I happened to be down in the neighborhood of the Sox riots—er, I mean, rally—around noon today. My gym's right down there, and my plan for today included dropping into the gym, even if I had to take on Sox Nation to do it.

People were pretty well-behaved, considering. I figure any time you can get tens of thousands of people of the sort you're likely to encounter at a Sox rally together in one place and they're not carrying flags emblazoned with swastikas and shouting "Heil Hitler!" and there's no bloodshed and a minimum of general mayhem, well, why not? I wasn't really caught up in the spirit of the thing, but I don't begrudge fans their day in the sun (and what a beautiful, sunny day it was, eh?)...


This was the view from right outside the gym around a quarter to one. Nothing had happened at the corner of Boylston and Tremont at that point and the natives were getting a little restless.

And the lunch crowd from Saint James Shelter had just let out, which probably didn't help matters. I'm afraid many of the denizens of the neighborhood didn't know what the fuss was about just around the corner. This gentleman was preoccupied with the black-op helicopters hovering above the crowd and the hazmat vans parked all up and down the street...



Beam me up.

There was this gorgeous kid in pajama bottoms and slippers wandering around at the edge of the crowd looking dreamily over the scene, too.
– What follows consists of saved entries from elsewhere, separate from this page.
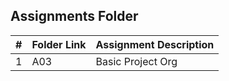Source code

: ##  Assignments Folder

|   #   | Folder Link | Assignment Description |
| :---: | ----------- | ---------------------- |
|  1    | A03         |  Basic Project Org     |
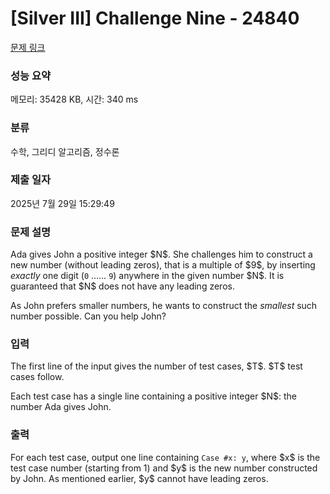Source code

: # [Silver III] Challenge Nine - 24840 

[문제 링크](https://www.acmicpc.net/problem/24840) 

### 성능 요약

메모리: 35428 KB, 시간: 340 ms

### 분류

수학, 그리디 알고리즘, 정수론

### 제출 일자

2025년 7월 29일 15:29:49

### 문제 설명

<p>Ada gives John a positive integer $N$. She challenges him to construct a new number (without leading zeros), that is a multiple of $9$, by inserting <i>exactly</i> one digit (<code>0</code> …… <code>9</code>) anywhere in the given number $N$. It is guaranteed that $N$ does not have any leading zeros.</p>

<p>As John prefers smaller numbers, he wants to construct the <i>smallest</i> such number possible. Can you help John?</p>

### 입력 

 <p>The first line of the input gives the number of test cases, $T$. $T$ test cases follow.</p>

<p>Each test case has a single line containing a positive integer $N$: the number Ada gives John.</p>

### 출력 

 <p>For each test case, output one line containing <code>Case #x: y</code>, where $x$ is the test case number (starting from 1) and $y$ is the new number constructed by John. As mentioned earlier, $y$ cannot have leading zeros.</p>

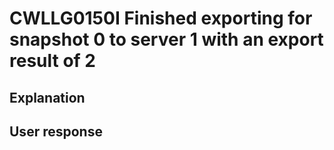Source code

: # CWLLG0150I Finished exporting for snapshot 0 to server 1 with an export result of 2

## Explanation

## User response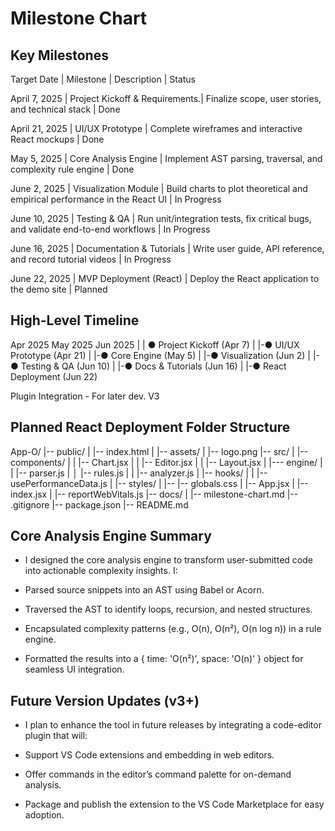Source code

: # Milestone Chart

## Key Milestones

Target Date    |                Milestone       |                                Description                                 | Status

April 7, 2025  | Project Kickoff & Requirements.|               Finalize scope, user stories, and technical stack            | Done

April 21, 2025 |         UI/UX Prototype        |             Complete wireframes and interactive React mockups              | Done

May 5, 2025    |    Core Analysis Engine        |       Implement AST parsing, traversal, and complexity rule engine         | Done

June 2, 2025   |       Visualization Module     | Build charts to plot theoretical and empirical performance in the React UI | In Progress

June 10, 2025  |            Testing & QA        | Run unit/integration tests, fix critical bugs, and validate end-to-end workflows | In Progress

June 16, 2025  |   Documentation & Tutorials    |      Write user guide, API reference, and record tutorial videos           | In Progress

June 22, 2025  |    MVP Deployment (React)      |           Deploy the React application to the demo site                    | Planned


## High-Level Timeline

Apr 2025          May 2025            Jun 2025
|
|  ● Project Kickoff (Apr 7)
|       |-● UI/UX Prototype (Apr 21)
|              |-● Core Engine (May 5)
|                            |-● Visualization (Jun 2)
|                                  |-● Testing & QA (Jun 10)
|                                        |-● Docs & Tutorials (Jun 16)
|                                               |-● React Deployment (Jun 22)

Plugin Integration - For later dev. V3


## Planned React Deployment Folder Structure

App-O/
|-- public/
|   |-- index.html
|   |-- assets/
|       |-- logo.png
|-- src/
|   |-- components/
|   |   |-- Chart.jsx
|   |   |-- Editor.jsx
|   |   |-- Layout.jsx
|   |--- engine/
|   |   |-- parser.js
|   │   |-- rules.js
|   |   |-- analyzer.js
|   |-- hooks/
|   |   |-- usePerformanceData.js
|   |-- styles/
|   |--   |-- globals.css
|   |-- App.jsx
|   |-- index.jsx
|   |-- reportWebVitals.js
|-- docs/
|   |-- milestone-chart.md
|-- .gitignore
|-- package.json
|-- README.md



## Core Analysis Engine Summary

- I designed the core analysis engine to transform user-submitted code into actionable complexity insights. I:

* Parsed source snippets into an AST using Babel or Acorn.

* Traversed the AST to identify loops, recursion, and nested structures.

* Encapsulated complexity patterns (e.g., O(n), O(n²), O(n log n)) in a rule engine.

* Formatted the results into a { time: 'O(n²)', space: 'O(n)' } object for seamless UI integration.


## Future Version Updates (v3+)

- I plan to enhance the tool in future releases by integrating a code-editor plugin that will:

* Support VS Code extensions and embedding in web editors.

* Offer commands in the editor’s command palette for on-demand analysis.

* Package and publish the extension to the VS Code Marketplace for easy adoption.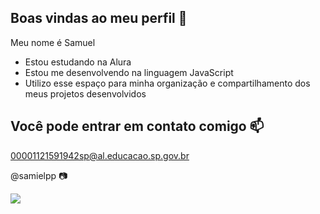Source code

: ## Boas vindas ao meu perfil 💜

Meu nome é Samuel

- Estou estudando na Alura
- Estou me desenvolvendo na linguagem JavaScript
- Utilizo esse espaço para minha organização e compartilhamento dos meus projetos desenvolvidos

## Você pode entrar em contato comigo 📫

00001121591942sp@al.educacao.sp.gov.br

@samielpp 📷

![](https://media1.tenor.com/m/I9ZKdi0J3twAAAAd/doo-doo-doo.gif)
Is there a mental hospital around there that I'm not aware of? Full of guys who look like Romain Duris? Please say yes. I may have just discovered my new calling.

I had a good look around. But there was nothing to see, really. I mean, Sox Nation in all its glory, but when you work in Back Bay and have a plot in the Fenway, you're in the heart of Sox Nation all the time anyway.
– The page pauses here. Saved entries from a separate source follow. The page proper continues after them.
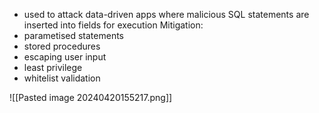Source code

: - used to attack data-driven apps where malicious SQL statements are inserted into fields for execution
Mitigation:
- parametised statements
- stored procedures
- escaping user input
- least privilege
- whitelist validation

![[Pasted image 20240420155217.png]]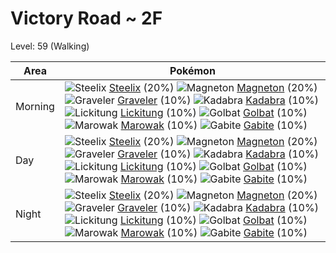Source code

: # Victory Road ~ 2F
Level: 59 (Walking)

Area       | Pokémon
---        | ---
Morning    | ![][208]  [Steelix] (20%) ![][082]  [Magneton] (20%) ![][075]  [Graveler] (10%)  ![][064]  [Kadabra] (10%) ![][108]  [Lickitung] (10%) ![][042]  [Golbat] (10%)  ![][105]  [Marowak] (10%) ![][444]  [Gabite] (10%)
Day        | ![][208]  [Steelix] (20%) ![][082]  [Magneton] (20%) ![][075]  [Graveler] (10%)  ![][064]  [Kadabra] (10%) ![][108]  [Lickitung] (10%) ![][042]  [Golbat] (10%)  ![][105]  [Marowak] (10%) ![][444]  [Gabite] (10%)
Night      | ![][208]  [Steelix] (20%) ![][082]  [Magneton] (20%) ![][075]  [Graveler] (10%)  ![][064]  [Kadabra] (10%) ![][108]  [Lickitung] (10%) ![][042]  [Golbat] (10%)  ![][105]  [Marowak] (10%) ![][444]  [Gabite] (10%)


[042]: https://raw.githubusercontent.com/PokeAPI/sprites/master/sprites/pokemon/42.png "Golbat"
[064]: https://raw.githubusercontent.com/PokeAPI/sprites/master/sprites/pokemon/64.png "Kadabra"
[075]: https://raw.githubusercontent.com/PokeAPI/sprites/master/sprites/pokemon/75.png "Graveler"
[082]: https://raw.githubusercontent.com/PokeAPI/sprites/master/sprites/pokemon/82.png "Magneton"
[105]: https://raw.githubusercontent.com/PokeAPI/sprites/master/sprites/pokemon/105.png "Marowak"
[108]: https://raw.githubusercontent.com/PokeAPI/sprites/master/sprites/pokemon/108.png "Lickitung"
[208]: https://raw.githubusercontent.com/PokeAPI/sprites/master/sprites/pokemon/208.png "Steelix"
[444]: https://raw.githubusercontent.com/PokeAPI/sprites/master/sprites/pokemon/444.png "Gabite"
[Golbat]: /pokemon_changes/042/
[Kadabra]: /pokemon_changes/064/
[Graveler]: /pokemon_changes/075/
[Magneton]: /pokemon_changes/082/
[Marowak]: /pokemon_changes/105/
[Lickitung]: /pokemon_changes/108/
[Steelix]: /pokemon_changes/208/
[Gabite]: /pokemon_changes/444/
What I really like about these kinds of things is the empty streets leading to and from the parade route...


I didn't stick around for the hero worship. I didn't have my Coco Crisp jersey on (it's at the dry cleaners—spilled a beer on it during my "missed connection" date), and I knew if Coco saw me without it on, we would both be devastated. We have this thing.

I had business in Dorchester, so I rode off in that direction. And right around Franklin Square I looked up and saw this:


The skywriter went on to write a brief commentary, but I couldn't make it out before I found myself in traffic again, and was forced to turn my attention elsewhere. 

I had a little epiphany today.  I realized at least part of the reason autumn is my favorite season is because it's when baseball season ends. 

On another note.  I have had a well-documented hankering for Wiener schnitzel lately.  It so happens that Gaslight, on Harrison Ave. in the South End, where I had a late lunch, has it on their menu.  But they spell it "weiner schnitzel."  The whole menu's in French, so maybe that has something to do with it.  (But for those who don't know, the Wiener in the schnitzel has to do with the dish's origins in Wien — that's Vienna to you and me.)

After a delightful warm beat salad, with my pint of beer at the ready I eagerly awaited my veal schnitzel.  When it came, it was about the size of a McNugget.  So, you can get veal McNuggets in Boston.  FYI.

I guess schnitzel doesn't have to be hammered so flat it covers a half acre of frites.  But that's how they served it in my favorite little schnitzel dives over there. 

The waiter told me their sister-bistro Aquitaine's were bigger, but cost more, too.  Well, I think schnitzel is one of those things where size matters, so a trip to Aquitaine might be in order here in the not-too-distant future.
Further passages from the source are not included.